The bank noted that while Cathay is grappling with a 99% increase in jet fuel prices since late February, its dominant full-service carrier segment gives it stronger pricing power relative to regional peers.
The report highlights the severe cost pressure from jet fuel, which rocketed from $99.4 per barrel at the end of February to $197.8 in early April. To mitigate the impact, Cathay Pacific plans to reduce flight capacity by 2% from mid-May through June, while its low-cost carrier HK Express will implement a 6% reduction. These measures follow a period of strong demand in March, which saw revenue passenger kilometres (RPK) climb 22% year-over-year and passenger load factor (PLF) hit a record 92.2%.
The decision to trim flights, while necessary for cost control, will cap revenue potential from the robust travel demand and presents near-term headwinds for earnings, the report suggests.

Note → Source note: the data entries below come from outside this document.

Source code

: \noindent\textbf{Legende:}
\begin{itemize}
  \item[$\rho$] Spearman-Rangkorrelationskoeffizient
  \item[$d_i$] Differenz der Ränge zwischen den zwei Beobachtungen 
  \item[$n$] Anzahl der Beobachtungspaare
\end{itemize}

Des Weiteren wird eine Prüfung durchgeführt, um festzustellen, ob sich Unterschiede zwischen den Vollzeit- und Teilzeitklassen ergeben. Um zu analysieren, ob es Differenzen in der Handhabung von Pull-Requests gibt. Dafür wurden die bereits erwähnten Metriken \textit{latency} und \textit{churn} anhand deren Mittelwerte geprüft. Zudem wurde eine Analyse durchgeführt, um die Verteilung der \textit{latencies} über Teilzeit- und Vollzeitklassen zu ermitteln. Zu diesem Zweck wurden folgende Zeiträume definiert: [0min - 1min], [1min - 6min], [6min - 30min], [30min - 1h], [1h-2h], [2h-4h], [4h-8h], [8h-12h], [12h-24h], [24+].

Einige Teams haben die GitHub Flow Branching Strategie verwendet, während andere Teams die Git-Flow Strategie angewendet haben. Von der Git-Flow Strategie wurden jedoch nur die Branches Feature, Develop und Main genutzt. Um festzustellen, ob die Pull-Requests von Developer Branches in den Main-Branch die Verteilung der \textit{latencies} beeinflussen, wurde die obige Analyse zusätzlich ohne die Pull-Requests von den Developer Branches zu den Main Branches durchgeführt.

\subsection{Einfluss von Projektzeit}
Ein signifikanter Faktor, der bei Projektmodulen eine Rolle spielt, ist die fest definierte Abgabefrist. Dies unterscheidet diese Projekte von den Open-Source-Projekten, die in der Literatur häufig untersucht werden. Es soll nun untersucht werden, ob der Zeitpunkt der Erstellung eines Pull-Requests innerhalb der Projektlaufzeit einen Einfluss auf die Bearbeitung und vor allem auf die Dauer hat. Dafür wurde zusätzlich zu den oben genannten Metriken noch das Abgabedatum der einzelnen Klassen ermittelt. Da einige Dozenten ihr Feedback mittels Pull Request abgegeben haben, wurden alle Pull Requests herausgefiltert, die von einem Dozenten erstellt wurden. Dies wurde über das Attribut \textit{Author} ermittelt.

Cathay’s situation reflects a broader crisis hitting the global aviation industry. Airlines worldwide have entered a "self-preservation mode," according to aviation analytics firm Cirium. In the U.S., Delta Air Lines faces an additional $2.5 billion in fuel costs this quarter, while in Europe, Lufthansa is retiring older aircraft to manage expenses. Asia-Pacific carriers are also under pressure, with Qantas cutting domestic capacity by 5%.

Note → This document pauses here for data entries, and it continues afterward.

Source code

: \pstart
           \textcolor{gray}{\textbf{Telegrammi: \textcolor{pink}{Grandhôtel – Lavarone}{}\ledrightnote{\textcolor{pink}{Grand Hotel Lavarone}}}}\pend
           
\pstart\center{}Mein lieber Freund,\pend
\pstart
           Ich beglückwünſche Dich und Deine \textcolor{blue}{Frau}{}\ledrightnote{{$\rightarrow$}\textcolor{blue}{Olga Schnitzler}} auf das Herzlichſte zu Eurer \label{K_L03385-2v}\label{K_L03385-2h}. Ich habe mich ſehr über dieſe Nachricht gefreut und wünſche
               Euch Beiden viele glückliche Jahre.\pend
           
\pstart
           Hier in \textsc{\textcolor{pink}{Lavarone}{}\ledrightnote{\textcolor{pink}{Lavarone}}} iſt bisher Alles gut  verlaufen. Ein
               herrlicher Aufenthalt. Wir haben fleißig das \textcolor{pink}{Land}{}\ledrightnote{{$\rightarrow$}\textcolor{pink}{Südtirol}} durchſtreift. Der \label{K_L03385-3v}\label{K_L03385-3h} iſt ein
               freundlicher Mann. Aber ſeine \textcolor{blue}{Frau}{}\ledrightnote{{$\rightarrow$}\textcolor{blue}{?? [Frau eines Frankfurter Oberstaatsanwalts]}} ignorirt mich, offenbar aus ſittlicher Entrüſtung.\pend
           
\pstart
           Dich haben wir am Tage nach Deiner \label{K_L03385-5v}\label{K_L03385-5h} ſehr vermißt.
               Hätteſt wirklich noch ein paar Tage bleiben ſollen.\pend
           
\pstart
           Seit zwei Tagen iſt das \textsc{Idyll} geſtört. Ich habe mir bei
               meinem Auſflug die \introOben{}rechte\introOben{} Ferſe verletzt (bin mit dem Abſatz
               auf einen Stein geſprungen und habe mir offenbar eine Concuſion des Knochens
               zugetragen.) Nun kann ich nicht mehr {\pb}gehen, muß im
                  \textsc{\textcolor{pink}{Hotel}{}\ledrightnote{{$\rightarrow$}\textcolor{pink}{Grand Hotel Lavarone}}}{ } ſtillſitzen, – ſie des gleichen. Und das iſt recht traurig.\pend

For Cathay Pacific, UBS believes the airline is relatively well-positioned because its full-service operations, which are expected to account for 62% of group revenue in 2025, can better absorb costs through higher fares. However, the announced capacity reductions will only partially offset the extreme fuel price surge.
The flight reductions signal that cost pressures are overriding the benefits of strong passenger demand for now. Investors will be closely watching the airline's second-quarter results to gauge the full financial impact of these capacity cuts and persistently high fuel costs.
This article is for informational purposes only and does not constitute investment advice.